▶ WHAT IS BEING ASKED: In full and without deviation, reproduce the records that follow.

(Collected data entries)
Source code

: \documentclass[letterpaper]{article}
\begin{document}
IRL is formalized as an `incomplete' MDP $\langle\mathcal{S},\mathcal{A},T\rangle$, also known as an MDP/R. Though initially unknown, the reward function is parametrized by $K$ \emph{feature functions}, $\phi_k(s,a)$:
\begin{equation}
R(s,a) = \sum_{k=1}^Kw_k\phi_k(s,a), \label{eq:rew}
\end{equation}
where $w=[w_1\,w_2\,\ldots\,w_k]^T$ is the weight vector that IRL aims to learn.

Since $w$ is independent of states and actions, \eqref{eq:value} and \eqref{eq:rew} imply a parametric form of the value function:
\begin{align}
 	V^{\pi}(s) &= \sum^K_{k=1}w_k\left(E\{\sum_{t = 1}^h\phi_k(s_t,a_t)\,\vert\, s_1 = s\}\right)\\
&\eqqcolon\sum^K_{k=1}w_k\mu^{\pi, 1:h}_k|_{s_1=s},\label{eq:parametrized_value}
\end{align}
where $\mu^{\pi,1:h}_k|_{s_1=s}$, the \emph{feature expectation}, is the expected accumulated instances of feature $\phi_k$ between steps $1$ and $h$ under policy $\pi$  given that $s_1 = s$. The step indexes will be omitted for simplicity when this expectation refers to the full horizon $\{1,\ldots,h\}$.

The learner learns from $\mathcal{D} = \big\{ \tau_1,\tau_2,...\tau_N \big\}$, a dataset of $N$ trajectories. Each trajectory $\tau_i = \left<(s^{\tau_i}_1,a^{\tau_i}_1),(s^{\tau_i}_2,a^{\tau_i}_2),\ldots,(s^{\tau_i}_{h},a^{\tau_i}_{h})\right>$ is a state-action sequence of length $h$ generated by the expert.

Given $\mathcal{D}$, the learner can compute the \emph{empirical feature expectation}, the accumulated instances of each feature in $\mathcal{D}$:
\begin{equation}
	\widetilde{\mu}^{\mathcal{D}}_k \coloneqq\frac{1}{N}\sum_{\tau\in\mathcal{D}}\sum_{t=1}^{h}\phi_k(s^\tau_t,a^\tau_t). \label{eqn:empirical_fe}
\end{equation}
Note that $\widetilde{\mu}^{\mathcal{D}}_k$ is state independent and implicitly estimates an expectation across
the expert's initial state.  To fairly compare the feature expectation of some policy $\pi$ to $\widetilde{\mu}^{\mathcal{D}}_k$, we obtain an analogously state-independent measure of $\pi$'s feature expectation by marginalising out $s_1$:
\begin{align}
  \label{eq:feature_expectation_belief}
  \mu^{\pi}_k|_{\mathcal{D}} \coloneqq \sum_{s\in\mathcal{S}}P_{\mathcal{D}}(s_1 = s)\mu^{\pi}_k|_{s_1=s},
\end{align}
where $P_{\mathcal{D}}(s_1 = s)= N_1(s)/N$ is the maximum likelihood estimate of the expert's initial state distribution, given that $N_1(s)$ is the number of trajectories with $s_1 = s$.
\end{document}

▶ RESPONSE BOX:
Source code

: \documentclass[letterpaper]{article}
\begin{document}
IRL is formalized as an `incomplete' MDP $\langle\mathcal{S},\mathcal{A},T\rangle$, also known as an MDP/R. Though initially unknown, the reward function is parametrized by $K$ \emph{feature functions}, $\phi_k(s,a)$:
\begin{equation}
R(s,a) = \sum_{k=1}^Kw_k\phi_k(s,a), \label{eq:rew}
\end{equation}
where $w=[w_1\,w_2\,\ldots\,w_k]^T$ is the weight vector that IRL aims to learn.

Since $w$ is independent of states and actions, \eqref{eq:value} and \eqref{eq:rew} imply a parametric form of the value function:
\begin{align}
 	V^{\pi}(s) &= \sum^K_{k=1}w_k\left(E\{\sum_{t = 1}^h\phi_k(s_t,a_t)\,\vert\, s_1 = s\}\right)\\
&\eqqcolon\sum^K_{k=1}w_k\mu^{\pi, 1:h}_k|_{s_1=s},\label{eq:parametrized_value}
\end{align}
where $\mu^{\pi,1:h}_k|_{s_1=s}$, the \emph{feature expectation}, is the expected accumulated instances of feature $\phi_k$ between steps $1$ and $h$ under policy $\pi$  given that $s_1 = s$. The step indexes will be omitted for simplicity when this expectation refers to the full horizon $\{1,\ldots,h\}$.

The learner learns from $\mathcal{D} = \big\{ \tau_1,\tau_2,...\tau_N \big\}$, a dataset of $N$ trajectories. Each trajectory $\tau_i = \left<(s^{\tau_i}_1,a^{\tau_i}_1),(s^{\tau_i}_2,a^{\tau_i}_2),\ldots,(s^{\tau_i}_{h},a^{\tau_i}_{h})\right>$ is a state-action sequence of length $h$ generated by the expert.

Given $\mathcal{D}$, the learner can compute the \emph{empirical feature expectation}, the accumulated instances of each feature in $\mathcal{D}$:
\begin{equation}
	\widetilde{\mu}^{\mathcal{D}}_k \coloneqq\frac{1}{N}\sum_{\tau\in\mathcal{D}}\sum_{t=1}^{h}\phi_k(s^\tau_t,a^\tau_t). \label{eqn:empirical_fe}
\end{equation}
Note that $\widetilde{\mu}^{\mathcal{D}}_k$ is state independent and implicitly estimates an expectation across
the expert's initial state.  To fairly compare the feature expectation of some policy $\pi$ to $\widetilde{\mu}^{\mathcal{D}}_k$, we obtain an analogously state-independent measure of $\pi$'s feature expectation by marginalising out $s_1$:
\begin{align}
  \label{eq:feature_expectation_belief}
  \mu^{\pi}_k|_{\mathcal{D}} \coloneqq \sum_{s\in\mathcal{S}}P_{\mathcal{D}}(s_1 = s)\mu^{\pi}_k|_{s_1=s},
\end{align}
where $P_{\mathcal{D}}(s_1 = s)= N_1(s)/N$ is the maximum likelihood estimate of the expert's initial state distribution, given that $N_1(s)$ is the number of trajectories with $s_1 = s$.
\end{document}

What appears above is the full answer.